習慣(挨拶)を身につける
子育てでも、介護でも、仕事でも、支える立場になった時に、手を貸すべきか、それとも、手を貸さず任せるべきか、どちらがよいか迷う事があります。
例えば、服の着脱1つでも、自分で着替えのできない子どもの頃は、手伝う事がありますが、そのうち子どもが、自分一人でできるようになりたいと、手伝いを拒否するようになった時点で次第に手を貸さなくなります。
ところが、介護では、自分で着る事が、身体を動かすよい運動になるので、できる限り自分でできる事は、時間がかかっても自分でやるように、見守る事があり、「手を貸さない」と判断する事があります。
仕事でも、後輩を育てようと、仕事を任せたとしても、初めからうまくできないので、手を貸しながら、自分一人でできるようになるのを見守る事があり、「手を貸さない」と判断することがあります。
仮に、このような時、「時間がないから。
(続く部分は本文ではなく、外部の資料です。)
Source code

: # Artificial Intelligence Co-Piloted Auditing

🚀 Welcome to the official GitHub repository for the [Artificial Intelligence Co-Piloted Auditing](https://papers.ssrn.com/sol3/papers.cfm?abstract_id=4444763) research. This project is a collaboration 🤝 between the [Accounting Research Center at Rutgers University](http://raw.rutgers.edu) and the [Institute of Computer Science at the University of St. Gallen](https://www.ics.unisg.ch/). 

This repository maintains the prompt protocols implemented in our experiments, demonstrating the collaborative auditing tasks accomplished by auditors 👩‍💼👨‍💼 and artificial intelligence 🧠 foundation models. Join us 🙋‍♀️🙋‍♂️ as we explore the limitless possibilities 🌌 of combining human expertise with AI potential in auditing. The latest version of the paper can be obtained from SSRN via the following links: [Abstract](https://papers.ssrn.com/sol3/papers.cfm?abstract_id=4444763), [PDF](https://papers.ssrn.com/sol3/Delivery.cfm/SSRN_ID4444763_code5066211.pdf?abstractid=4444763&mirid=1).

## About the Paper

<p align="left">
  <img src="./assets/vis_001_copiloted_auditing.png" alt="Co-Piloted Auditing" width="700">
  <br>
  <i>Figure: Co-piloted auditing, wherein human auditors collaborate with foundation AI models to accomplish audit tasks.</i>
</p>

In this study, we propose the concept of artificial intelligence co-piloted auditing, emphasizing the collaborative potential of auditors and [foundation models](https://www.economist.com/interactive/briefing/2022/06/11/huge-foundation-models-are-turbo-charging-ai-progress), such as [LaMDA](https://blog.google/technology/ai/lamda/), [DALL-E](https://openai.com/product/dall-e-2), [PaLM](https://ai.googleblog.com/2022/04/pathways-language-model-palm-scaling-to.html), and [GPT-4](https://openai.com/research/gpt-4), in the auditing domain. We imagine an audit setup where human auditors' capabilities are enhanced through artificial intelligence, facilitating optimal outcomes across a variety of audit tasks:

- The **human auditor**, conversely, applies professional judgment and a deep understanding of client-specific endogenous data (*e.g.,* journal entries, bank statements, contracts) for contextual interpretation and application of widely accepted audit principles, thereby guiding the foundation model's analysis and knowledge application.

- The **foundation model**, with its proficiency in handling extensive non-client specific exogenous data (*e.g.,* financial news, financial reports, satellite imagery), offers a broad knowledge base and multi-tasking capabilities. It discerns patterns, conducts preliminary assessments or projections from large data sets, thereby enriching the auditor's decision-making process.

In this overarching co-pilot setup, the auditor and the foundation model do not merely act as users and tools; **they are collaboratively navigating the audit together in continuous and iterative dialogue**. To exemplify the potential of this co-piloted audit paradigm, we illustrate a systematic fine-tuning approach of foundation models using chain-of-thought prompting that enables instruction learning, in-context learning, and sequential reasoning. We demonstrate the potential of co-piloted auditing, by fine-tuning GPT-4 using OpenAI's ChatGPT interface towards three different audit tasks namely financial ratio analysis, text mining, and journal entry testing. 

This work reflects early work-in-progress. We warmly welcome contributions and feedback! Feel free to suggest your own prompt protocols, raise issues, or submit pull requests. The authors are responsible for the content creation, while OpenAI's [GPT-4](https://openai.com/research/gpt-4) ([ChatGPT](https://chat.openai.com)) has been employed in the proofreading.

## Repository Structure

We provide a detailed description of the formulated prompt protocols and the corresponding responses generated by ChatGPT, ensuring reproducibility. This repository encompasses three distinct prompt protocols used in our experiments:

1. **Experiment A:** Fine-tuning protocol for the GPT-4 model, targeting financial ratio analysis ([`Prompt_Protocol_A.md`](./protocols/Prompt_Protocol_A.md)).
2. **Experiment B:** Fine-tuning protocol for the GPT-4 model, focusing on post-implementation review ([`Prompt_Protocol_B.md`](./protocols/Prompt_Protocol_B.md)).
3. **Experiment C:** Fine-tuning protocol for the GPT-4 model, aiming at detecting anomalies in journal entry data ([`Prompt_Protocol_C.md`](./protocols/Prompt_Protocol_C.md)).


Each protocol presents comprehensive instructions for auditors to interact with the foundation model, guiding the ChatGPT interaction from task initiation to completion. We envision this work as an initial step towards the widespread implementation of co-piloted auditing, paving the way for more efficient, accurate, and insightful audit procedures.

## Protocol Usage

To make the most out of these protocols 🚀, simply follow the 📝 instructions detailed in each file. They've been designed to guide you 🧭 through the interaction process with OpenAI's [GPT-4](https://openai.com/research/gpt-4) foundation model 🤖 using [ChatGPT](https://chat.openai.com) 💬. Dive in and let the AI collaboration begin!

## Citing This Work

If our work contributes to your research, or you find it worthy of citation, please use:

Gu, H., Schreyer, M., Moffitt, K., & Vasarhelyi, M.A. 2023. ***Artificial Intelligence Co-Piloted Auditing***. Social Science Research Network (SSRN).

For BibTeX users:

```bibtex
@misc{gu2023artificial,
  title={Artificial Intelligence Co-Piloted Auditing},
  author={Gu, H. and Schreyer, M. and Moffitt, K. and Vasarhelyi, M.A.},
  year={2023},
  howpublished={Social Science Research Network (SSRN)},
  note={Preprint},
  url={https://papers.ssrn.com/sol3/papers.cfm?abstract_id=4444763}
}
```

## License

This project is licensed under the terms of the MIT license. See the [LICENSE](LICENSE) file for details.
」「待てないから。」「失敗を避けたいから。」「支える人として無能な人と思われたくないから。」「失敗の尻拭いをしたくないから。」など、支える側のエゴ的な思いが、強くなると、つい手を貸す事になってしまう事があります。
支える相手の自立を考えると、時間がかかっても、失敗しても、それが体験となり、生きて働く事は間違ありません。
それでも、失敗して自信をなくさないか心配だからと手を貸してしまう事があります。
ただ、これも支える側の思いが反映されます。
「失敗をしても、大丈夫だよ。」「失敗したから、学べた。」になれば、自信をなくす事には、なりません。
しかし、
「失敗は許されない。」「言う通りにしないから失敗した。」「困った事だ。また失敗して。」などと失敗を責める事になれば、自信を失ったり、依存が強くなったりします。
また、迷う事なく、当たり前のように手を貸していると、
「なぜ、手を貸してくれないの。」「手伝ってよ。」と、手伝うことが、当たり前になる発言が、支える側から聞こえたり、支える側を批判したりする姿になります。
このように考えると、
「手を貸す」「手を貸さない」と、迷うこと自体、相手の自立を考えている姿の現れと考える事になります。
その上で、いかに自分のエゴ的な思いを抑えて、相手の状態に合わせて、「手を貸す」「手を貸さない」の判断できるかが、鍵になります。
相手の自立を願って焦った対応をすると、今度は、相手に負担感を感じさせるだけで、相手の自立を妨げる事につながりかねません。
すべ、相手次第になります。
だからと言って諦めることではありません。
相手を見守り、愛情を注ぎ続けていると、「手を貸す」「手を貸さない」を決断するタイミングが見つかります。
これは、本気で、相手の自立を願っているか、試される瞬間でもあります。
また、「自立は無理だ」と思い込んで、自立を妨げていないか、自分を見つめる機会にもなります。
互いに助け合って成り立つ人間関係です。対等な立場になっている時にこそ、自立した人間関係を築く事ができます。
支える立場は、役割であって、上下関係を作ることではありません。以前は、支えられてきた自分でもあったはずです。
役割を果たし、次に繋いでいくだけと考えれば、責任が和らぐと思います。
支える側になった事を、学びの場を与えられたと捉え、このチャンスを生かそうと、楽しんで役割を果たすことが、ストレスを減らす事にもなります。